#**SNN Sounnd Localization**



---



In [1]:
from google.colab import drive
drive.mount("/content/drive")

Drive already mounted at /content/drive; to attempt to forcibly remount, call drive.mount("/content/drive", force_remount=True).


# pip Installs

In [2]:
! pip install icecream optuna snntorch --quiet

# Imports

In [3]:
import librosa
import numpy as np

import matplotlib.pyplot as plt

import pandas as pd

import os

import torch
import torchaudio
import torch.nn as nn
from torch.utils.data import Dataset, DataLoader

from sklearn.model_selection import train_test_split

import snntorch as snn
from snntorch import spikegen

from icecream import ic

import optuna

import time

# Config

In [4]:
config = {
    # Paths
    "metadata_path": r"/content/drive/My Drive/Colab Notebooks/sound_localization/data/metadata.parquet",
    "ambisonic_path": r"/content/drive/My Drive/Colab Notebooks/sound_localization/data/ambisonics_lite",
    "noise_path": r"/content/drive/My Drive/Colab Notebooks/sound_localization/data/noise_ambisonics_lite",

    # Device
    "device": "cuda" if torch.cuda.is_available() else "cpu",

    # Audio Info
    "sr": 16_000,
    "n_fft": 512,
    "hop_length": 512, # 256

    # SNN
    "num_steps": 12,
    "thresh1": 17.175347400305153,
    "thresh2": 8.12828030444371,
    "thresh3": 15.5855582787769,
    "beta": 0.6210988248097677,

    # DataLoader
    "batch_size": 32,

    "seed": 42,

    # Training
    "epochs": 50, # Apple -> 20
    "lr": 0.000358787335187998,
    "dropout": 0.000358787335187998,
}

# Preprocess

## Load Metadata

In [5]:
def filter_data(
    metadata_path=config["metadata_path"],
    ambisonic_path=config["ambisonic_path"],
    noise_path=config["noise_path"],
    lite_version=True
):

    # Check for missing files
    metadata = pd.read_parquet(metadata_path)

    if lite_version:
      metadata = metadata[metadata["lite_version"] == True]
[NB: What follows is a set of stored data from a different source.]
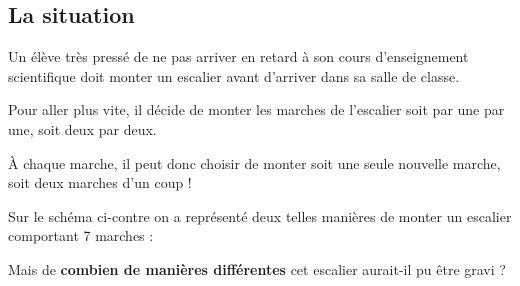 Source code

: \documentclass[oneside,12pt]{article}          %
\begin{document}
\begin{minipage}{0.55\textwidth} 
	\subsection{La situation} 
	
	Un élève très pressé de ne pas arriver en retard à son cours d'enseignement scientifique doit monter un escalier avant d'arriver dans sa salle de classe.
	
	\bigskip
	Pour aller plus vite, il décide de monter les marches de l'escalier soit par une par une, soit deux par deux.
	
	\bigskip
	À chaque marche, il peut donc choisir de monter soit une seule nouvelle marche, soit deux marches d'un coup !
	
	\bigskip
	Sur le schéma ci-contre on a représenté deux telles manières de monter un escalier comportant 7 marches :
	
	\bigskip
	Mais de \textbf{combien de manières différentes} cet escalier aurait-il pu être gravi ?
\end{minipage}
\hspace{5mm}
\end{document}
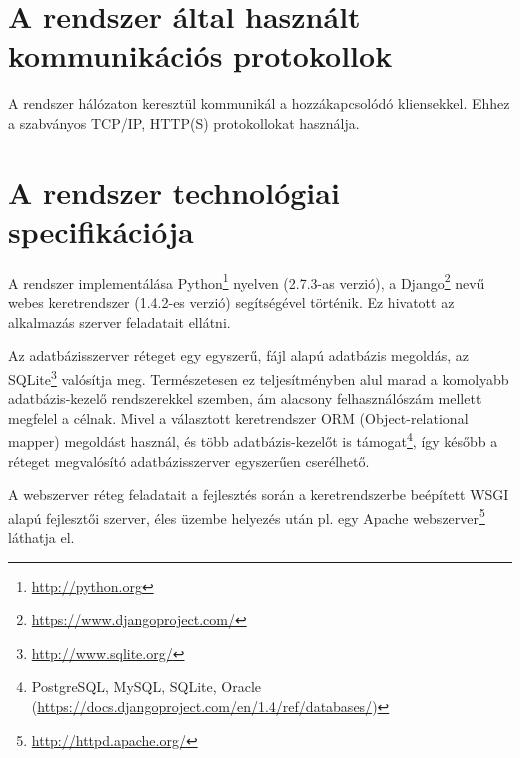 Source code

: \documentclass[a4paper,10pt,titlepage]{article}
\begin{document}
\section{A rendszer által használt kommunikációs protokollok}

A rendszer hálózaton keresztül kommunikál a hozzákapcsolódó kliensekkel. Ehhez a szabványos TCP/IP, HTTP(S) protokollokat használja.

\section{A rendszer technológiai specifikációja}

A rendszer implementálása Python\footnote{\url{http://python.org}} nyelven (2.7.3-as verzió), a Django\footnote{\url{https://www.djangoproject.com/}} nevű webes keretrendszer (1.4.2-es verzió) segítségével történik. Ez hivatott az alkalmazás szerver feladatait ellátni.

Az adatbázisszerver réteget egy egyszerű, fájl alapú adatbázis megoldás, az SQLite\footnote{\url{http://www.sqlite.org/}} valósítja meg. Természetesen ez teljesítményben alul marad a komolyabb adatbázis-kezelő rendszerekkel szemben, ám alacsony felhasználószám mellett megfelel a célnak. Mivel a választott keretrendszer ORM (Object-relational mapper) megoldást használ, és több adatbázis-kezelőt is támogat{\footnote{PostgreSQL, MySQL, SQLite, Oracle (\url{https://docs.djangoproject.com/en/1.4/ref/databases/})}}, így később a réteget megvalósító adatbázisszerver egyszerűen cserélhető.

A webszerver réteg feladatait a fejlesztés során a keretrendszerbe beépített WSGI alapú fejlesztői szerver, éles üzembe helyezés után pl. egy Apache webszerver\footnote{\url{http://httpd.apache.org/}} láthatja el.
\end{document}
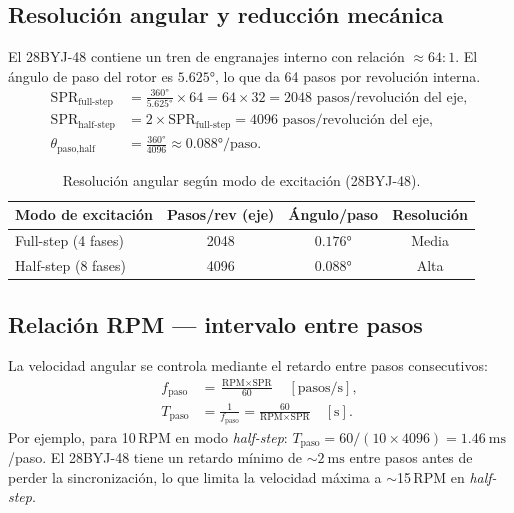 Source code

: \documentclass[11pt]{article}
\begin{document}
\subsection{Resolución angular y reducción mecánica}
El 28BYJ-48 contiene un tren de engranajes interno con relación $\approx 64{:}1$. El
ángulo de paso del rotor es $5.625\si{\degree}$, lo que da 64 pasos por revolución
interna.
\begin{align}
  \text{SPR}_\text{full-step} &= \frac{360\si{\degree}}{5.625\si{\degree}}\times 64 =
        64\times 32 = 2048 \text{ pasos/revolución del eje}, \\
  \text{SPR}_\text{half-step} &= 2\times\text{SPR}_\text{full-step} = 4096
        \text{ pasos/revolución del eje}, \\
  \theta_\text{paso,half} &= \frac{360\si{\degree}}{4096}\approx 0.088\si{\degree}/\text{paso}.
\end{align}
\begin{table}[H]\centering
\caption{Resolución angular según modo de excitación (28BYJ-48).}
\begin{tabular}{lccc}
\toprule
Modo de excitación & Pasos/rev (eje) & Ángulo/paso & Resolución \\
\midrule
Full-step (4 fases) & 2048 & $0.176\si{\degree}$ & Media \\
Half-step (8 fases) & 4096 & $0.088\si{\degree}$ & Alta \\
\bottomrule
\end{tabular}
\end{table}

\subsection{Relación RPM — intervalo entre pasos}
La velocidad angular se controla mediante el retardo entre pasos consecutivos:
\begin{align}
  f_\text{paso} &= \frac{\text{RPM}\times\text{SPR}}{60} \quad [\text{pasos/s}], \\
  T_\text{paso} &= \frac{1}{f_\text{paso}} = \frac{60}{\text{RPM}\times\text{SPR}} \quad [\text{s}].
\end{align}
Por ejemplo, para 10\,RPM en modo \emph{half-step}:
$T_\text{paso} = 60/(10\times 4096) = \SI{1.46}{\milli\second}$/paso. El 28BYJ-48 tiene un
retardo mínimo de $\sim\SI{2}{\milli\second}$ entre pasos antes de perder la
sincronización, lo que limita la velocidad máxima a $\sim$15\,RPM en \emph{half-step}.
\end{document}
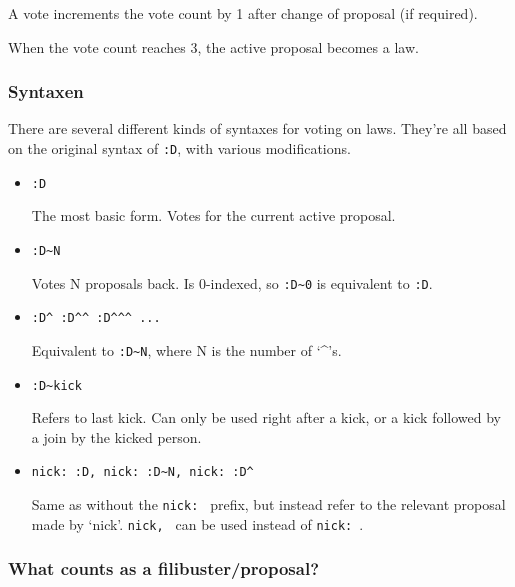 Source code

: \documentclass[11pt]{article}
\begin{document}
A vote increments the vote count by 1 after change of proposal (if required).

When the vote count reaches 3, the active proposal becomes a law.


\subsubsection{Syntaxen}
There are several different kinds of syntaxes for voting on laws. They're all based
on the original syntax of \texttt{:D}, with various modifications.

\begin{itemize}
\item \texttt{:D}

The most basic form. Votes for the current active proposal.

\item \texttt{:D\~{}N}

Votes N proposals back. Is 0-indexed, so \texttt{:D\~{}0} is equivalent to \texttt{:D}.

\item \texttt{:D\^{} :D\^{}\^{} :D\^{}\^{}\^{} ...}

Equivalent to \texttt{:D\~{}N}, where N is the number of `\^{}'s.

\item \texttt{:D\~{}kick}

Refers to last kick. Can only be used right after a kick, or a kick followed by a join
by the kicked person.

\item \texttt{nick: :D, nick: :D\~{}N, nick: :D\^{}}

Same as without the \texttt{nick: } prefix, but instead refer to the relevant proposal
made by `nick'. \texttt{nick, } can be used instead of \texttt{nick: }.
\end{itemize}


\subsubsection{What counts as a filibuster/proposal?}
\end{document}
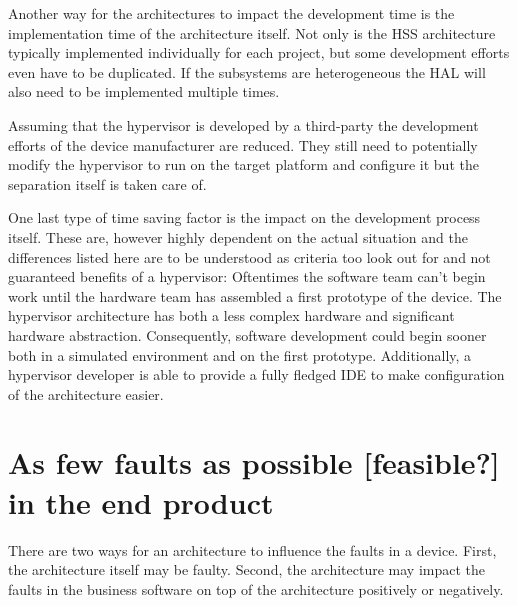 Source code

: Another way for the architectures to impact the development time is the implementation time of the architecture itself. Not only is the \gls{HSS} architecture typically implemented individually for each project, but some development efforts even have to be duplicated. If the subsystems are heterogeneous the \gls{HAL} will also need to be implemented multiple times. 

Assuming that the hypervisor is developed by a third-party the development efforts of the device manufacturer are reduced. They still need to potentially modify the hypervisor to run on the target platform and configure it but the separation itself is taken care of.

One last type of time saving factor is the impact on the development process itself. These are, however highly dependent on the actual situation and the differences listed here are to be understood as criteria too look out for and not guaranteed benefits of a hypervisor: Oftentimes the software team can't begin work until the hardware team has assembled a first prototype of the device. The hypervisor architecture has both a less complex hardware and significant hardware abstraction. Consequently, software development could begin sooner both in a simulated environment and on the first prototype. Additionally, a hypervisor developer is able to provide a fully fledged \gls{IDE} to make configuration of the architecture easier.


\section{As few faults as possible [feasible?] in the end product}
There are two ways for an architecture to influence the faults in a device. First, the architecture itself may be faulty. Second, the architecture may impact the faults in the business software on top of the architecture positively or negatively.

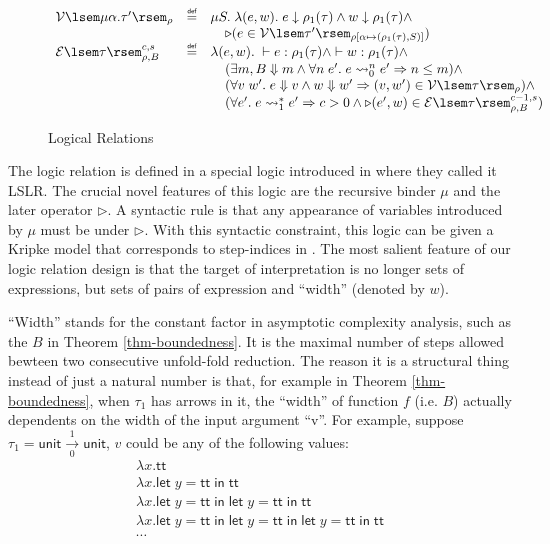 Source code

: \documentclass[preprint]{sigplanconf}
\newcommand{\arrow}[4]{#1\xrightarrow[#3]{#2}#4}
\newcommand{\symlet}{\mathsf{let\;}}
\newcommand{\symin}{\mathsf{\;in\;}}
\newcommand{\symtt}{\mathsf{tt}}
\newcommand{\symunit}{\mathsf{unit}}
\newcommand{\relV}[1]{\mathcal{V}\lsem#1\rsem}
\newcommand{\relE}[1]{\mathcal{E}\lsem#1\rsem}
\newcommand{\later}{\triangleright}
\newcommand\defeq{\mathrel{\overset{\makebox[0pt]{\mbox{\normalfont\tiny\sffamily def}}}{=}}}
\begin{document}
\begin{figure}
$$\begin{array}{lcl}
  \relV{\mu\alpha.\tau'}_\rho &\defeq& \mu S.\;\lambda (e,w).\; e \downarrow \rho_1(\tau) \wedge w \downarrow \rho_1(\tau) \wedge \\
  & & \hspace{.15in} \later (e \in \relV{\tau'}_{\rho[\alpha\mapsto(\rho_1(\tau),S)]}) \\
  \relE{\tau}^{c,s}_{\rho,B} &\defeq& \lambda(e,w).\;\vdash e:\rho_1(\tau) \wedge \vdash w:\rho_1(\tau) \wedge \\
  & & \hspace{.15in} (\exists m, B \Downarrow m \wedge \forall n\;e'.\; e\leadsto^n_0 e' \Rightarrow n \leq m) \wedge \\
  & & \hspace{.15in} (\forall v\;w'.\; e\Downarrow v \wedge w\Downarrow w'\Rightarrow (v,w') \in \relV{\tau}_\rho) \wedge \\
  & & \hspace{.15in} (\forall e'.\; e\leadsto^*_1 e' \Rightarrow c > 0 \wedge \later (e',w)\in \relE{\tau}^{c-1,s}_{\rho,B})
\end{array}
$$
\caption{\label{lrel}Logical Relations}
\end{figure}

The logic relation is defined in a special logic introduced in \cite{dreyer2009logical} where they called it LSLR. The crucial novel features of this logic are the recursive binder $\mu$ and the later operator $\later$. A syntactic rule is that any appearance of variables introduced by $\mu$ must be under $\later$. With this syntactic constraint, this logic can be given a Kripke model that corresponds to step-indices in \cite{step-index}. The most salient feature of our logic relation design is that the target of interpretation is no longer sets of expressions, but sets of pairs of expression and ``width'' (denoted by $w$).

``Width'' stands for the constant factor in asymptotic complexity analysis, such as the $B$ in Theorem \ref{thm-boundedness}. It is the maximal number of steps allowed bewteen two consecutive unfold-fold reduction. The reason it is a structural thing instead of just a natural number is that, for example in Theorem \ref{thm-boundedness}, when $\tau_1$ has arrows in it, the ``width'' of function $f$ (i.e. $B$) actually dependents on the width of the input argument ``v''. For example, suppose $\tau_1=\arrow{\symunit}{1}{0}{\symunit}$, $v$ could be any of the following values:
$$
\begin{array}{l}
  \lambda x.\symtt \\
  \lambda x.\symlet y=\symtt\symin\symtt \\
  \lambda x.\symlet y=\symtt\symin\symlet y=\symtt\symin\symtt \\
  \lambda x.\symlet y=\symtt\symin\symlet y=\symtt\symin\symlet y=\symtt\symin\symtt \\
  \cdots
\end{array}
$$
\end{document}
    metadata_ids = set(metadata["sample_id"])

    # Expected files names
    expected_ambi_files = {f"{id:06}.flac" for id in metadata_ids}
    expected_noise_files = {f"{id:06}.flac" for id in metadata_ids}

    # Actual File Names
    actual_ambi_files = set(os.listdir(ambisonic_path))
    actual_noise_files = set(os.listdir(noise_path))

    # Check for missing files
    missing_ambi_files = expected_ambi_files - actual_ambi_files
    missing_noise_files = expected_noise_files - actual_noise_files

    # Handle missing files
    if missing_ambi_files or missing_noise_files:
      raise ValueError(f"Missing Files: {missing_ambi_files} {missing_noise_files}")

    # List of ambisonic and noise file paths
    ambi_files = [os.path.join(ambisonic_path, f) for f in expected_ambi_files]
    noise_files = [os.path.join(noise_path, f) for f in expected_noise_files]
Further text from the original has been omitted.